Regarding alternative energy sources, it’s good to know that there are tax incentives such as solar tax credits that help make the switch to earth friendly energy much easier. These are the motivations put in place by the government to help people who might not be too sure about making the switch. It helps to ease the cost of the initial investment even though over the lifetime of the voltaic system, it will more than pay for itself. In a sluggish economy, every little bit helps and these incentives can add up to huge savings.
The incentives work as solar tax credits, not as solar rebates. The difference is that there must be a balance of liability on the part of the party paying the taxes before the credit can be deducted from it. It is also for this reason that the government allows this purchase to be spread evenly across five different tax years. This is great for the business or home owner who may not have a lot of liability or owe a lot of money for the current year but may owe more in the years following.
So how much of the installation cost can be claimed as solar tax credits? Up to thirty percent of the entire purchase price can qualify. There is no way to give a dollar amount because systems vary wildly depending on how many modules are installed in the home or business. Each module can capture only so much power and turn it into usable energy. Therefore, some people opt to have only a few modules that will aid in providing some of the electricity while others put in much larger systems with many modules so that they can create all of their own electricity without having to be on the grid or get electricity through the local provider.

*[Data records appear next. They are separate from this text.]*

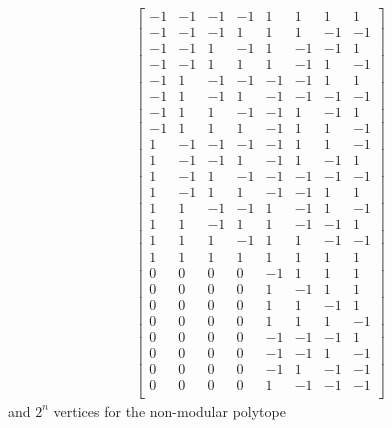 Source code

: \begin{equation}
\begin{aligned}\label{eq:modvertexp}
\begin{bmatrix}
  -1 & -1 & -1 & -1 & 1 & 1 & 1 & 1\\
  -1 & -1 & -1 & 1 & 1 & 1 & -1 & -1\\
  -1 & -1 & 1 & -1 & 1 & -1 & -1 & 1\\
  -1 & -1 & 1 & 1 & 1 & -1 & 1 & -1\\
  -1 & 1 & -1 & -1 & -1 & -1 & 1 & 1\\
  -1 & 1 & -1 & 1 & -1 & -1 & -1 & -1\\
  -1 & 1 & 1 & -1 & -1 & 1 & -1 & 1\\
  -1 & 1 & 1 & 1 & -1 & 1 & 1 & -1\\
  1 & -1 & -1 & -1 & -1 & 1 & 1 & -1\\
  1 & -1 & -1 & 1 & -1 & 1 & -1 & 1\\
  1 & -1 & 1 & -1 & -1 & -1 & -1 & -1\\
  1 & -1 & 1 & 1 & -1 & -1 & 1 & 1\\
  1 & 1 & -1 & -1 & 1 & -1 & 1 & -1\\
  1 & 1 & -1 & 1 & 1 & -1 & -1 & 1\\
  1 & 1 & 1 & -1 & 1 & 1 & -1 & -1\\
  1 & 1 & 1 & 1 & 1 & 1 & 1 & 1\\
  0 & 0 & 0 & 0 & -1 & 1 & 1 & 1\\
  0 & 0 & 0 & 0 & 1 & -1 & 1 & 1\\
  0 & 0 & 0 & 0 & 1 & 1 & -1 & 1\\
  0 & 0 & 0 & 0 & 1 & 1 & 1 & -1\\
  0 & 0 & 0 & 0 & -1 & -1 & -1 & 1\\
  0 & 0 & 0 & 0 & -1 & -1 & 1 & -1\\
  0 & 0 & 0 & 0 & -1 & 1 & -1 & -1\\
  0 & 0 & 0 & 0 & 1 & -1 & -1 & -1\\
\end{bmatrix}
\end{aligned}
\end{equation}
and $2^n$ vertices for the non-modular polytope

Of course, it is important to know who does and does not qualify for solar tax credits. Those who rent or lease their home or business’s building do not qualify. Those who lease their voltaic systems, or practice leasing solar panels, instead of buying them also do not qualify. It also matters how much income is being brought into the household as well. If there is essentially no tax bill at the end of the year, then there is nothing against which to deduct the thirty percent. Therefore, certain income levels will not qualify for this tax incentive program.
A good place to go for more in depth questions and answers would be the Department of Energy’s website. There one can find telephone numbers to call as well as many FAQs that might answer the more complex questions. There are also more involved explanations of how the income ratio works and how the offset against the end of the year liability to the IRS works.
For those that do qualify, solar tax credits can help to offset the initial investment by thirty percent. This is a great deal of savings for a system that will continue to save the owner money year after year. Eventually, with the offset program and the savings in electricity bills, the owner is even more likely to see a profit.